Lorraine Green has the energy and experience to be Gwinnett commission's next chair
The Atlanta Journal-Constitution
Published on: 07/31/08
Republican voters in Gwinnett County still have a chance to provide fresh leadership to the County Commission: On Aug. 5, they can nominate Lorraine Green to be the new commission chairwoman. Green is the superior candidate to incumbent Charles Bannister, who upset longtime chairman Wayne Hill in the Republican primary in 2004.
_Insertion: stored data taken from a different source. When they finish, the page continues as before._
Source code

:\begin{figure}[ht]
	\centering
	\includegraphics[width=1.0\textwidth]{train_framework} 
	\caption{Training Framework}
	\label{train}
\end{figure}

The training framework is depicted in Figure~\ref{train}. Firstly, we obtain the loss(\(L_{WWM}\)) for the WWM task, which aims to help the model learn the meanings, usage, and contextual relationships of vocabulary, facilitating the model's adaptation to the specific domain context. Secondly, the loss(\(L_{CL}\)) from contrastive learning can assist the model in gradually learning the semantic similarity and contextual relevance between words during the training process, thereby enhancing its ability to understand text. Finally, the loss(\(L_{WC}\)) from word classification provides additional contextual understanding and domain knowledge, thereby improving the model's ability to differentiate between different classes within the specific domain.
At a time when Gwinnett continues to face major challenges, Bannister's tenure has been less than inspiring. The county has become home to vicious criminal gangs. Demographic shifts are exacerbating the income differences between the north and south ends of the county. And Gwinnett has only recently started to tackle traffic gridlock fed by decades of commercial and residential growth.
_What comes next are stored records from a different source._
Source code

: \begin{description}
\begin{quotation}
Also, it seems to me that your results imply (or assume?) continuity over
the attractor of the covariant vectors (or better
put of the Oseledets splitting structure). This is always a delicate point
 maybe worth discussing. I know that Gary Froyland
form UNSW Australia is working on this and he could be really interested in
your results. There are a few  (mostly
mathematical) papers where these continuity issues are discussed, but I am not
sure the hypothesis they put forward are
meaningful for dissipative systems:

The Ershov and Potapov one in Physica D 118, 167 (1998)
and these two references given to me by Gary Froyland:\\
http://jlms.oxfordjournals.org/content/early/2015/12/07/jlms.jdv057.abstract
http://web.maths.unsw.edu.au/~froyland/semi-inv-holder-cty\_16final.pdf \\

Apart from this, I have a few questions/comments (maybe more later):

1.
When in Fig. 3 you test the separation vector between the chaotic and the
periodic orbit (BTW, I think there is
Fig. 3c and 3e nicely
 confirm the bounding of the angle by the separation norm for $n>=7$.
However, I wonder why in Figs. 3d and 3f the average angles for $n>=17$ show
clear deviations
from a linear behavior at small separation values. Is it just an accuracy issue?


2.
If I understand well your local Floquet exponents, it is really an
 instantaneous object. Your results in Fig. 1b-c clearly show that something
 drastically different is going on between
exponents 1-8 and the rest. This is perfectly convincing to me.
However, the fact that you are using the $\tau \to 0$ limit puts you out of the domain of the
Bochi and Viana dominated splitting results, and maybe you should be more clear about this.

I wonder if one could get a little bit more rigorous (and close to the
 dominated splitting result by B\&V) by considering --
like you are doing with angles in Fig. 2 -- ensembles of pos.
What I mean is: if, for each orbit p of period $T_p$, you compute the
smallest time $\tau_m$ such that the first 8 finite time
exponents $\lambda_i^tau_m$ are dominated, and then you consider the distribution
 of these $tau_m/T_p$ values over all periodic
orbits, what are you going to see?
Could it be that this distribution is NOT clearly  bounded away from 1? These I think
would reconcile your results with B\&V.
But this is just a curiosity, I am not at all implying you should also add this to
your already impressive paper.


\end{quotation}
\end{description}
Both Bannister and Green joined the commission in the same year, but Green was quicker to make her mark. When The Atlanta Journal-Constituton provided details about millions of dollars in secret land deals that the commission had approved, Green took up the cause. She forged a consensus to stop the unlawful practice of buying property in secret and telling voters about it only after the deal had been closed. Bannister, on the other hand, seemed content to maintain the status quo.
The new process has worked well for the county —- with at least one notable exception. Earlier this year, the county secretly purchased land to make available to the Atlanta Braves so the baseball club could establish a minor-league franchise in Gwinnett, and Green put aside her open-meetings stance to jump on the Braves bandwagon. She should have known better.
Green also has floated the idea that Gwinnett should switch to a homestead option sales tax as the primary method of financing county government operations —- a process already in place in DeKalb and Rockdale counties. The concept has some appeal because it is supposed to replace property taxes.
But, in reality, the concept has some very real flaws. For one thing, it could require county residents to pay both a 1 percent sales tax and keep some property taxes in order to pay for county services, as DeKalb taxpayers do.
Nevertheless, Green remains a better candidate than Bannister. She has been an energetic commissioner, full of ideas, and with her background as a homeowner activist, she remains in much better contact with her constituents than the present chairman. Gwinnett could use her leadership.